Cornwallis was not there. Saying that he was sick, he sent O'Hara, one of his generals, to deliver up his sword, while Washington, with his usual high regard for official dignity, sent General Lincoln.

As perhaps you may remember, when General Lincoln was forced to surrender to Cornwallis, at Charleston in 1780, the haughty British general turned him over to an inferior officer, as if to treat his surrender with contempt.

Lafayette said, in after years, that the captive redcoats, while they gazed at the French soldiers with their showy trappings, "did not as much as look at my darling light infantry, the apple of my eye and the pride of my heart." Whereupon the lively young French general ordered his fife and drum corps to strike up "Yankee Doodle." "Then," he said, "they did look at us, but were not very well pleased."

After the surrender, both the Americans and the British hastened away. Scores of brave men, whom thus far the bullets had spared, were the victims of camp fever and smallpox.
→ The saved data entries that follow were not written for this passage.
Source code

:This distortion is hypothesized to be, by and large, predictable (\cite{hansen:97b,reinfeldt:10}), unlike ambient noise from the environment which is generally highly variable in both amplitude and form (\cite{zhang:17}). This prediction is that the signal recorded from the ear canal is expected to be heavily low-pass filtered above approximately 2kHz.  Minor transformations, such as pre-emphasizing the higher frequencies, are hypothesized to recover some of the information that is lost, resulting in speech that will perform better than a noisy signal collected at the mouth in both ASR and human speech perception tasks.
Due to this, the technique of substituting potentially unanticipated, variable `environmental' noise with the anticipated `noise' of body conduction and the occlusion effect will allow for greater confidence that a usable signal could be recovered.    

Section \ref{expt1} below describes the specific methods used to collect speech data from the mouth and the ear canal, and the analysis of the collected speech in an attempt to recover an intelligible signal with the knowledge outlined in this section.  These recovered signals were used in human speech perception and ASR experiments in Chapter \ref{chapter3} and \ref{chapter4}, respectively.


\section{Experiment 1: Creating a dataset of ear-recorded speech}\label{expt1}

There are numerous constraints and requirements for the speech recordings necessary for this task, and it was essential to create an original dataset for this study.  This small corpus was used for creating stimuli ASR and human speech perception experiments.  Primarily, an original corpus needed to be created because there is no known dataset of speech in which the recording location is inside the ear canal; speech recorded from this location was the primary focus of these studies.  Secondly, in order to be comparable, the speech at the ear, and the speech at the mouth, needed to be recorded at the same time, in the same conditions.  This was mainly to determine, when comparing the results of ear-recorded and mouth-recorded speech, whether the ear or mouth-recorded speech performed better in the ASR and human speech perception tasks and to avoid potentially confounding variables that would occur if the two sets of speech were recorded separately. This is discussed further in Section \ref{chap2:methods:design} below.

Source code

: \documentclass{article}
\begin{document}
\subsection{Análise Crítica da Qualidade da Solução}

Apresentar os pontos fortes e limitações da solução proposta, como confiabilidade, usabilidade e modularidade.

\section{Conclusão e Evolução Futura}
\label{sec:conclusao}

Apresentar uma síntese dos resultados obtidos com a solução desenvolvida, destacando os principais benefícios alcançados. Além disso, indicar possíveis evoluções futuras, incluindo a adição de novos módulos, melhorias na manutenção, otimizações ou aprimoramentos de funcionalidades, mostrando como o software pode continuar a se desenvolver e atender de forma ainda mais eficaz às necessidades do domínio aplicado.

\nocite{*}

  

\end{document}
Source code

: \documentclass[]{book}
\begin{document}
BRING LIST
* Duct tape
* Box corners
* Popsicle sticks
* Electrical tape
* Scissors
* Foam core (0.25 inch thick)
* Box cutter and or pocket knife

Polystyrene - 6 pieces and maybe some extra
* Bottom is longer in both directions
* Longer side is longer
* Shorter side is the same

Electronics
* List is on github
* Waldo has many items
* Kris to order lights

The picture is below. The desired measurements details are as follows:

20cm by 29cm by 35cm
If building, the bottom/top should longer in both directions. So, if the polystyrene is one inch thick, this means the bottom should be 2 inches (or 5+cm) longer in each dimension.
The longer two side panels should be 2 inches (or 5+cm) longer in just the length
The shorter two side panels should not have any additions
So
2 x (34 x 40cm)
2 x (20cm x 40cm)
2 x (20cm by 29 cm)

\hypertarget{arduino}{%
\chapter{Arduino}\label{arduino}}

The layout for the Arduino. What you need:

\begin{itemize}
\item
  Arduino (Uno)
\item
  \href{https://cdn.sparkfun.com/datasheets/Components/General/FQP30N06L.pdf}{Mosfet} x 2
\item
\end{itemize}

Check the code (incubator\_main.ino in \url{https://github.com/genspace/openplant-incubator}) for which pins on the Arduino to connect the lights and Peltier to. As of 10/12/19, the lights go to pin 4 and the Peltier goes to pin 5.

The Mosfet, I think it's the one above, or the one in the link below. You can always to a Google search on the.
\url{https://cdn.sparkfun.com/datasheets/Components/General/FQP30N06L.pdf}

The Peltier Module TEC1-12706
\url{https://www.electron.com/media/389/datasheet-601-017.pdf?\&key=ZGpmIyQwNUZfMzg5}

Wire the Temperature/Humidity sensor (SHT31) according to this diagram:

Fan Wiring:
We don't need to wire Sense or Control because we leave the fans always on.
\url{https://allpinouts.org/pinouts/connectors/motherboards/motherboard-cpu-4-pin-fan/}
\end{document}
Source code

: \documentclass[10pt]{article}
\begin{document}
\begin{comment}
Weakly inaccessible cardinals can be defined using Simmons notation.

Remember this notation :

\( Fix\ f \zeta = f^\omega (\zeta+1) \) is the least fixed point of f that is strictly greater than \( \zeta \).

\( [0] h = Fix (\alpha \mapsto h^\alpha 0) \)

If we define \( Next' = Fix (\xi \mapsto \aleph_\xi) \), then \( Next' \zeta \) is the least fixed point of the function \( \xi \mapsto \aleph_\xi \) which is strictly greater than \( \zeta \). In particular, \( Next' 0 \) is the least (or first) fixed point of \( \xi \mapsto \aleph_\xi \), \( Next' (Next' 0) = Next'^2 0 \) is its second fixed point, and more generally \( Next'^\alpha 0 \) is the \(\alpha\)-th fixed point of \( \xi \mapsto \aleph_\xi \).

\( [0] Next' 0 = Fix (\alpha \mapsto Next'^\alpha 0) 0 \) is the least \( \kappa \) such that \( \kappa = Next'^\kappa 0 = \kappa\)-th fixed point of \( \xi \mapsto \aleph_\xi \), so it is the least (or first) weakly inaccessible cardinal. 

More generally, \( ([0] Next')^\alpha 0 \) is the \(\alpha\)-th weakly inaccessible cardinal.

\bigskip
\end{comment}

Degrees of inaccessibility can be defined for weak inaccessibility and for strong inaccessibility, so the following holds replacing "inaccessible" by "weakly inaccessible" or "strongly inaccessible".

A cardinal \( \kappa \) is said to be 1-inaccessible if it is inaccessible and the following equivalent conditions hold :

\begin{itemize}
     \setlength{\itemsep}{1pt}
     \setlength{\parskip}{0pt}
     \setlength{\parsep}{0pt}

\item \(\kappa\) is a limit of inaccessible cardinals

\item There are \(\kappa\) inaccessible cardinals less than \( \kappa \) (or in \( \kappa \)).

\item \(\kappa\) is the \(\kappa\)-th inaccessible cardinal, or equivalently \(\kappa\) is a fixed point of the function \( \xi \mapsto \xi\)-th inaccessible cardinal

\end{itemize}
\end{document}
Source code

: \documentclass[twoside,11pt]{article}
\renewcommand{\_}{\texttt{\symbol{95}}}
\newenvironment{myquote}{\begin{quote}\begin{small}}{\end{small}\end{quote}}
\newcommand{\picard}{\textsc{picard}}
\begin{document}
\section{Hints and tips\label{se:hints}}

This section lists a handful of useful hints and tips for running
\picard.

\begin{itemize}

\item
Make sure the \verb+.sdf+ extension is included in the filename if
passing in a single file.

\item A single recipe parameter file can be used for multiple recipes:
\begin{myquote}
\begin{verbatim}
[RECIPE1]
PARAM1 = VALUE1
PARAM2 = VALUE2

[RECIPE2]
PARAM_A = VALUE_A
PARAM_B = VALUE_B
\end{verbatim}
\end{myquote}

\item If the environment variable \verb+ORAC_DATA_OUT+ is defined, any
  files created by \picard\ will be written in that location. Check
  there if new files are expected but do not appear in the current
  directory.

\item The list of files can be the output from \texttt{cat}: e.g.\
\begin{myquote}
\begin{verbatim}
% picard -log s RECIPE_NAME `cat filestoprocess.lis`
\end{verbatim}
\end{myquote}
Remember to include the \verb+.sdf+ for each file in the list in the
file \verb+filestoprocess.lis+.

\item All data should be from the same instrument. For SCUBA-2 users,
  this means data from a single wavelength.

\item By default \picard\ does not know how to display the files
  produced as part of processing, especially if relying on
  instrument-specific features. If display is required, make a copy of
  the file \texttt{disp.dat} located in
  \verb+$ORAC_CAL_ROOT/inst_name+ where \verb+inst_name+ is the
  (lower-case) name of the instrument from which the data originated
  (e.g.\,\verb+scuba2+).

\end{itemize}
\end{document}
Fourteen days afterwards, Yorktown became again a sleepy little hamlet of sixty houses.

On the same day that Cornwallis found "the world turned upside down," Clinton sailed from New York, with thirty-five ships and over seven thousand of his best troops. Had this great force reached the scene ten days earlier, the story of Yorktown might have been different.

"Cornwallis is taken!" How quickly the news spread! Men, women, and children pour in from the country, and wait along the road leading to Philadelphia, for the long-expected news.